- [The problem]:
Return every line of the data that contains the string "Butchart".

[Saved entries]
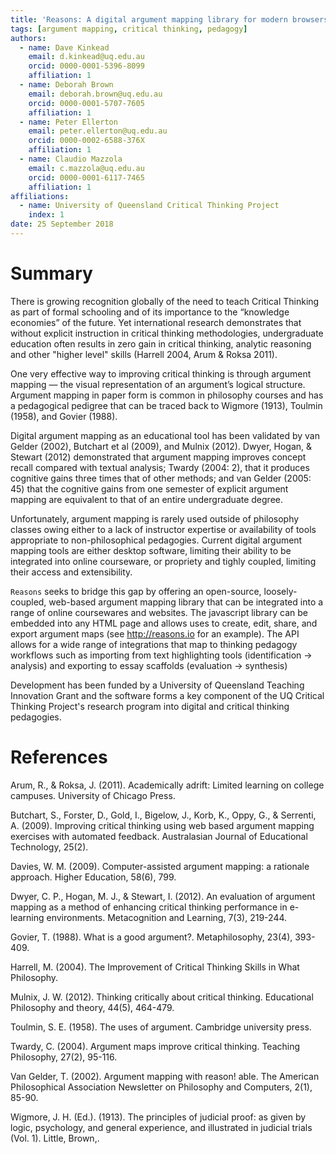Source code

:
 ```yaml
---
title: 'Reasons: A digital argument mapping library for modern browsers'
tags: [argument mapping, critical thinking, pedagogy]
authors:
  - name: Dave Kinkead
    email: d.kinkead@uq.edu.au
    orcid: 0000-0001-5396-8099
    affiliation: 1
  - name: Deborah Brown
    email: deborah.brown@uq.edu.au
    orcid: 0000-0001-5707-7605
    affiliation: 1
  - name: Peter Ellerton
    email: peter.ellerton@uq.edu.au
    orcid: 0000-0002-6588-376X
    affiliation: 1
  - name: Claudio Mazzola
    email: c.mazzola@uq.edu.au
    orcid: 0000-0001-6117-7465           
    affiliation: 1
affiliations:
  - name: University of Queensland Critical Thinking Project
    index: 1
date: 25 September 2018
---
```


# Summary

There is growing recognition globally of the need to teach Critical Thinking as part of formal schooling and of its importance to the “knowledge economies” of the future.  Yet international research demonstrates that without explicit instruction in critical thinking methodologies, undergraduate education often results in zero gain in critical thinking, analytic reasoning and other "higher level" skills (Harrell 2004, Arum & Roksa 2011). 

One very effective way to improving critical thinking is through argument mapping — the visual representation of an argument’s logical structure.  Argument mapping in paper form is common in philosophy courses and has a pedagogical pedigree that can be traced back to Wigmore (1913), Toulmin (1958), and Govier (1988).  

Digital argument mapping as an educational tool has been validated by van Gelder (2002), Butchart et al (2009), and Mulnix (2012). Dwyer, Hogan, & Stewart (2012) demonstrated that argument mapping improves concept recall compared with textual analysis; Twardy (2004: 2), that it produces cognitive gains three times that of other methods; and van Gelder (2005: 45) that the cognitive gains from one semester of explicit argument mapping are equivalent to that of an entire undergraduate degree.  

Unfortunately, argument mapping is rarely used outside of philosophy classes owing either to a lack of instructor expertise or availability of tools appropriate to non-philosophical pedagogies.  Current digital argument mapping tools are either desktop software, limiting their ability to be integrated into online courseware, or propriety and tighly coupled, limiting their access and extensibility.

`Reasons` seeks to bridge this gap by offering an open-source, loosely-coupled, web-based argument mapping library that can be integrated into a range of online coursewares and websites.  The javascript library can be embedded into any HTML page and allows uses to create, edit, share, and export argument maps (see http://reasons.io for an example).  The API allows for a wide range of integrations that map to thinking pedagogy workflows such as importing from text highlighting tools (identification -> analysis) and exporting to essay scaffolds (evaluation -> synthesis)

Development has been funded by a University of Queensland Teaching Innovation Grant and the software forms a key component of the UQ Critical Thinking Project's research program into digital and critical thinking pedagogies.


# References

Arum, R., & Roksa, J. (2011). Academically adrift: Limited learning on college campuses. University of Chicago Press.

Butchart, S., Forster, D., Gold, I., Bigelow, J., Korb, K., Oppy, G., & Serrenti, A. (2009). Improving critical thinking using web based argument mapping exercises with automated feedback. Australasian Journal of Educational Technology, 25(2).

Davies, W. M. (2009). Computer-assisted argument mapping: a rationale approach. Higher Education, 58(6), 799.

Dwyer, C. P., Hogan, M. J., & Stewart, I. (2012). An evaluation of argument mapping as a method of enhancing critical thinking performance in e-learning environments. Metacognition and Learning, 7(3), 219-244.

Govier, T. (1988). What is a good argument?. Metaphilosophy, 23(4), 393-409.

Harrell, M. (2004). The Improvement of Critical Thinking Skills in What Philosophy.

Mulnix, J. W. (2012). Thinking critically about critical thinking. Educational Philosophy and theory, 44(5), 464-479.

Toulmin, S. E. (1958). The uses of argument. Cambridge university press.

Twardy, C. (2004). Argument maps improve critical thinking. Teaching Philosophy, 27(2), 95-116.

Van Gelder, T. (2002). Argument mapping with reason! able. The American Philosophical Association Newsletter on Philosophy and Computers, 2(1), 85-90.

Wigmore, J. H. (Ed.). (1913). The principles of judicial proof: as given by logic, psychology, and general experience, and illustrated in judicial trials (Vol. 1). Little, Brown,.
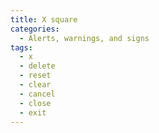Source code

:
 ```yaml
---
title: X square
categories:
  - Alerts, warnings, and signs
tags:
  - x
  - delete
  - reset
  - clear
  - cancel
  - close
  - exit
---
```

- [Task response]:
Digital argument mapping as an educational tool has been validated by van Gelder (2002), Butchart et al (2009), and Mulnix (2012). Dwyer, Hogan, & Stewart (2012) demonstrated that argument mapping improves concept recall compared with textual analysis; Twardy (2004: 2), that it produces cognitive gains three times that of other methods; and van Gelder (2005: 45) that the cognitive gains from one semester of explicit argument mapping are equivalent to that of an entire undergraduate degree.  
Butchart, S., Forster, D., Gold, I., Bigelow, J., Korb, K., Oppy, G., & Serrenti, A. (2009). Improving critical thinking using web based argument mapping exercises with automated feedback. Australasian Journal of Educational Technology, 25(2).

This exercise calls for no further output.